### MATERIAL SUPPLIED ###

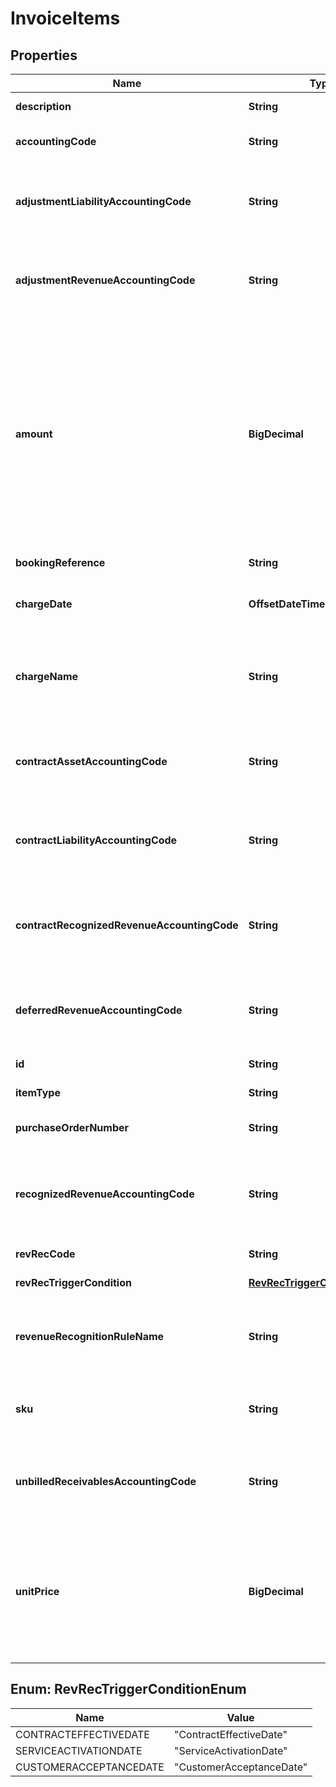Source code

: 

# InvoiceItems


## Properties

| Name | Type | Description | Notes |
|------------ | ------------- | ------------- | -------------|
|**description** | **String** | The description of the discount item.  |  [optional] |
|**accountingCode** | **String** | The accounting code associated with the discount item.  |  [optional] |
|**adjustmentLiabilityAccountingCode** | **String** | The accounting code for adjustment liability. **Note**: This field is only available if you have the Billing - Revenue Integration feature enabled.  |  [optional] |
|**adjustmentRevenueAccountingCode** | **String** | The accounting code for adjustment revenue. **Note**: This field is only available if you have the Billing - Revenue Integration feature enabled.  |  [optional] |
|**amount** | **BigDecimal** | The amount of the discount item. - Should be a negative number. For example, &#x60;-10&#x60;. - Always a fixed amount no matter whether the discount charge associated with the discount item uses the [fixed-amount model or percentage model](https://knowledgecenter.zuora.com/Billing/Subscriptions/Product_Catalog/B_Charge_Models/B_Discount_Charge_Models#Fixed_amount_model_and_percentage_model). - For tax-exclusive discount items, this amount indicates the discount item amount excluding tax. - For tax-inclusive discount items, this amount indicates the discount item amount including tax.  |  |
|**bookingReference** | **String** | The booking reference of the discount item.  |  [optional] |
|**chargeDate** | **OffsetDateTime** | The date when the discount item is charged, in &#x60;yyyy-mm-dd hh:mm:ss&#x60; format.  |  [optional] |
|**chargeName** | **String** | The name of the charge associated with the discount item. This field is required if the &#x60;productRatePlanChargeId&#x60; field is not specified in the request.  |  [optional] |
|**contractAssetAccountingCode** | **String** | The accounting code for contract asset. **Note**: This field is only available if you have the Billing - Revenue Integration feature enabled.  |  [optional] |
|**contractLiabilityAccountingCode** | **String** | The accounting code for contract liability. **Note**: This field is only available if you have the Billing - Revenue Integration feature enabled.  |  [optional] |
|**contractRecognizedRevenueAccountingCode** | **String** | The accounting code for contract recognized revenue. **Note**: This field is only available if you have the Billing - Revenue Integration feature enabled.  |  [optional] |
|**deferredRevenueAccountingCode** | **String** | The accounting code for the deferred revenue, such as Monthly Recurring Liability. **Note:** This field is only available if you have Zuora Finance enabled.  |  [optional] |
|**id** | **String** | The unique ID of the discount item.  |  [optional] |
|**itemType** | **String** | The type of the discount item.  |  [optional] |
|**purchaseOrderNumber** | **String** | The purchase order number associated with the discount item.  |  [optional] |
|**recognizedRevenueAccountingCode** | **String** | The accounting code for the recognized revenue, such as Monthly Recurring Charges or Overage Charges. **Note:** This field is only available if you have Zuora Finance enabled.  |  [optional] |
|**revRecCode** | **String** | The revenue recognition code.  |  [optional] |
|**revRecTriggerCondition** | [**RevRecTriggerConditionEnum**](#RevRecTriggerConditionEnum) | The date when revenue recognition is triggered.  |  [optional] |
|**revenueRecognitionRuleName** | **String** | The name of the revenue recognition rule governing the revenue schedule. **Note:** This field is only available if you have Zuora Finance enabled.  |  [optional] |
|**sku** | **String** | The SKU of the invoice item. The SKU of the discount item must be different from the SKU of any existing product.  |  [optional] |
|**unbilledReceivablesAccountingCode** | **String** | The accounting code for unbilled receivables. **Note**: This field is only available if you have the Billing - Revenue Integration feature enabled.  |  [optional] |
|**unitPrice** | **BigDecimal** | The per-unit price of the discount item. If the discount charge associated with the discount item uses the percentage model, the unit price will display as a percentage amount in PDF. For example: if unit price is 5.00, it will display as 5.00% in PDF.  |  [optional] |



## Enum: RevRecTriggerConditionEnum

| Name | Value |
|---- | -----|
| CONTRACTEFFECTIVEDATE | &quot;ContractEffectiveDate&quot; |
| SERVICEACTIVATIONDATE | &quot;ServiceActivationDate&quot; |
| CUSTOMERACCEPTANCEDATE | &quot;CustomerAcceptanceDate&quot; |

###

**EXERCISE GOAL**: The stretch of entries above that starts with the line containing "date when the" and goes on through the line containing "of the charge" is to be transcribed exactly, and no other line is to be transcribed.

**RESPONSE AREA**:
|**chargeDate** | **OffsetDateTime** | The date when the discount item is charged, in &#x60;yyyy-mm-dd hh:mm:ss&#x60; format.  |  [optional] |
|**chargeName** | **String** | The name of the charge associated with the discount item. This field is required if the &#x60;productRatePlanChargeId&#x60; field is not specified in the request.  |  [optional] |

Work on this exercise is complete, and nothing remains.